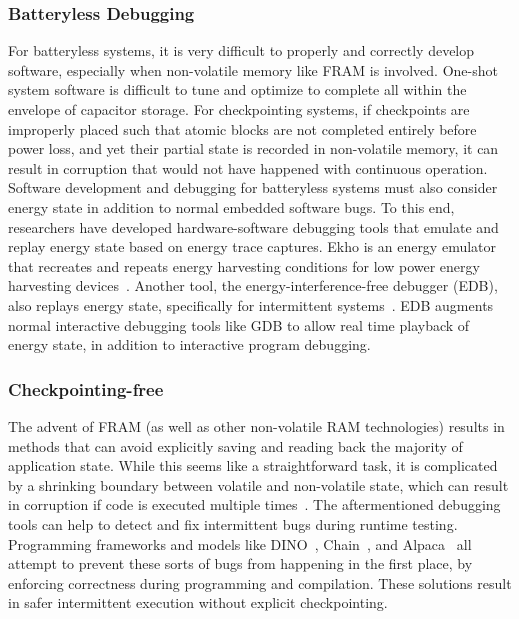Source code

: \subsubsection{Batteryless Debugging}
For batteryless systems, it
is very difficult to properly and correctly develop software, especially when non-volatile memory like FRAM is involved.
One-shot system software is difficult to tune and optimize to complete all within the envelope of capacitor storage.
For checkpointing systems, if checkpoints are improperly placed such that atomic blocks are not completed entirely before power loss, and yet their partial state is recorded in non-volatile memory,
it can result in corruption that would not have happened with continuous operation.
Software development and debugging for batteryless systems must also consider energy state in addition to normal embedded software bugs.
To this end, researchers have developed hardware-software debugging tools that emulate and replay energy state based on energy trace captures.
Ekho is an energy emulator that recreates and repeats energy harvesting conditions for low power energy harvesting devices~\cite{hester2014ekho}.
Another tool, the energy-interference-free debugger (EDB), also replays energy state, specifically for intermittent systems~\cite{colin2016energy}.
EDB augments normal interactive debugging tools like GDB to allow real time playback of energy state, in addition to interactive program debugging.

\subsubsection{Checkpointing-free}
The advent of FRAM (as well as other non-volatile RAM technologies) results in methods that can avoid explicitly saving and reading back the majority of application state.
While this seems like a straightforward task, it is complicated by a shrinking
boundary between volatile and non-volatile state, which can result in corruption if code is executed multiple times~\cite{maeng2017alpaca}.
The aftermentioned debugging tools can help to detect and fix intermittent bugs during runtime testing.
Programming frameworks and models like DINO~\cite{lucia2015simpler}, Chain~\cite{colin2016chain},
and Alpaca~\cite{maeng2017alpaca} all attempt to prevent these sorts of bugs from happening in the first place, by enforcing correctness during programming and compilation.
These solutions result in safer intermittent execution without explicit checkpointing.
⁂
### BRIEF
Repeat the line that contains "Ekho is an energy", then every line after it until the records end, with nothing added.

### TASK ANSWER
Ekho is an energy emulator that recreates and repeats energy harvesting conditions for low power energy harvesting devices~\cite{hester2014ekho}.
Another tool, the energy-interference-free debugger (EDB), also replays energy state, specifically for intermittent systems~\cite{colin2016energy}.
EDB augments normal interactive debugging tools like GDB to allow real time playback of energy state, in addition to interactive program debugging.

\subsubsection{Checkpointing-free}
The advent of FRAM (as well as other non-volatile RAM technologies) results in methods that can avoid explicitly saving and reading back the majority of application state.
While this seems like a straightforward task, it is complicated by a shrinking
boundary between volatile and non-volatile state, which can result in corruption if code is executed multiple times~\cite{maeng2017alpaca}.
The aftermentioned debugging tools can help to detect and fix intermittent bugs during runtime testing.
Programming frameworks and models like DINO~\cite{lucia2015simpler}, Chain~\cite{colin2016chain},
and Alpaca~\cite{maeng2017alpaca} all attempt to prevent these sorts of bugs from happening in the first place, by enforcing correctness during programming and compilation.
These solutions result in safer intermittent execution without explicit checkpointing.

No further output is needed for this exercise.